Dry skin over the trunk and extremities is very common. Creams and ointments are preferred over lotions, which may contain alcohol. Suitable emollient creams should be perfume-free. Aggressive twice-daily moisturizing can give the patient marked relief.
Nail changes are usually mild, but as with rash, may also be severe and symptomatic. Oral tetracycline is often effective. In truly resistant cases in which patients are receiving a marked cancer benefit, removal of the nail bed may be beneficial.

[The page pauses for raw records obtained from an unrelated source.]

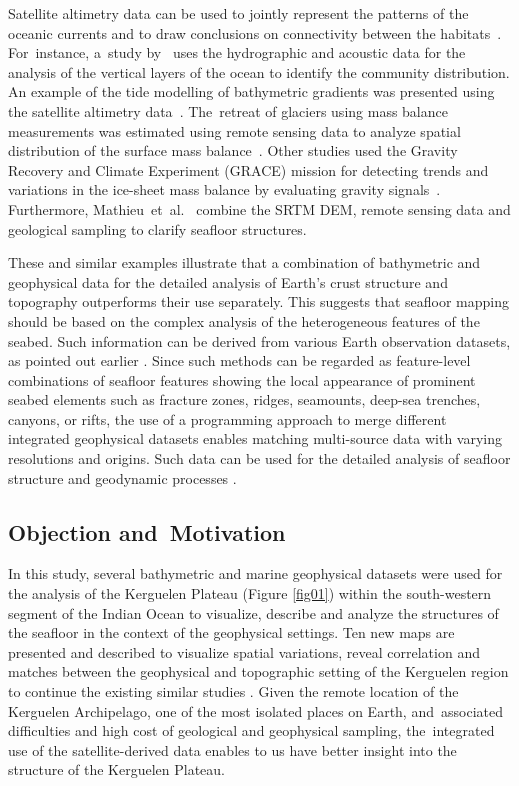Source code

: \documentclass[geomatics,article,accept,pdftex,moreauthors]{Definitions/mdpi}
\begin{document}
Satellite altimetry data can be used to jointly represent the patterns of the oceanic currents and to draw conclusions on connectivity between the habitats~\cite{MORI201645}. For~instance, a~study by~\cite{COTTE2022103650} uses the hydrographic and acoustic data for the analysis of the vertical layers of the ocean to identify the community distribution. An example of the tide modelling of bathymetric gradients was presented using the satellite altimetry data~\cite{Maraldi}. The~retreat of glaciers using mass balance measurements was estimated using remote sensing data to analyze spatial distribution of the surface mass balance~\cite{Verfaillie}. Other studies used the Gravity Recovery and Climate Experiment (GRACE) mission for detecting trends and variations in the ice-sheet mass balance by evaluating gravity signals~\cite{YAMAMOTO2008267}. Furthermore, Mathieu~et~al.~\cite{MATHIEU2011206} combine the SRTM DEM, remote sensing data and geological sampling to clarify seafloor structures.

These and similar examples illustrate that a combination of bathymetric and geophysical data for the detailed analysis of Earth's crust structure and topography outperforms their use separately. This suggests that seafloor mapping should be based on the complex analysis of the heterogeneous features of the seabed. Such information can be derived from various Earth observation datasets, as pointed out earlier \cite{COWLEY2004267,Lemenkova202125,1993A234,ABUAMARAH2019868}. Since such methods can be regarded as feature-level combinations of seafloor features showing the local appearance of prominent seabed elements such as fracture zones, ridges, seamounts, deep-sea trenches, canyons, or rifts, the use of a programming approach to merge different integrated geophysical datasets enables matching multi-source data with varying resolutions and origins. Such data can be used for the detailed analysis of seafloor structure and geodynamic processes \cite{Veevers1991b,Lemenkova202104,Hill}.

\subsection{Objection and~Motivation}

In this study, several bathymetric and marine geophysical datasets were used for the analysis of the Kerguelen Plateau (Figure \ref{fig01}) within the south-western segment of the Indian Ocean to visualize, describe and analyze the structures of the seafloor in the context of the geophysical settings. Ten new maps are presented and described to visualize spatial variations, reveal correlation and matches between the geophysical and topographic setting of the Kerguelen region to continue the existing similar studies \cite{Nougier,Petit,RECQ1989133}. Given the remote location of the Kerguelen Archipelago, one of the most isolated places on Earth, and~associated difficulties and high cost of geological and geophysical sampling, the~integrated use of the satellite-derived data enables to us have better insight into the structure of the Kerguelen Plateau.
\end{document}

Eyelash growth can be seen when egfr inhibitors are given for a prolonged period of time. Intermittently cutting the eyelashes to a shorter length can add to patient comfort.
The hope is that, with proper education of both patient and physician, rash and other side effects caused by egfr inhibitors can be successfully treated in the early stages so that severe rashes do not occur and dose reductions can be avoided. Mild rash can disappear with just 50 mg minocycline daily.
Table i presents a treatment algorithm for rash.
TABLE I.
Treatment algorithm
| Grade of toxicity | Symptoms | Management | |
|---|---|---|---|
| 1 | Mild | Macular or papular eruption or erythema with no associated symptoms | Maintain dose level. Consider clindamycin 2% and hydrocortisone 1% in a lotion to be applied topically twice daily as needed. |
| 2 | Moderate | Macular or popular eruption or erythema with pruritus or other symptoms that are tolerable or that interfere with daily life | Maintain dose level. Clindamycin 2% and hydrocortisone 1% in a lotion to be applied topically twice daily as needed. Oral minocycline 100 mg twice daily for 4 weeks (or longer as needed). |
| 3 | Severe | Severe generalized erythroderma or macular, papular, or vesicular eruption | Withhold infusion for 2–4 weeks. Upon improvement to grade 2 or less, continue at 50% of original dose. If toxicities do not worsen, escalate. If no improvement, discontinue. Clindamycin 2% and hydrocortisone 1% in a lotion to be applied topically twice daily as needed. Oral minocycline 100 mg twice daily for 4 weeks (or longer as needed). |
2.1.2. Prognostic and Predictive Implications
As already mentioned, the most common side effect of egfr inhibitors is rash. Multiple studies with this class of drugs, both small-molecule and antibody, suggest that the incidence of rash may parallel both response and survival in an inverse fashion. That is, patients who experience the worst rash may benefit the most. All studies revealing such a relationship were retrospective.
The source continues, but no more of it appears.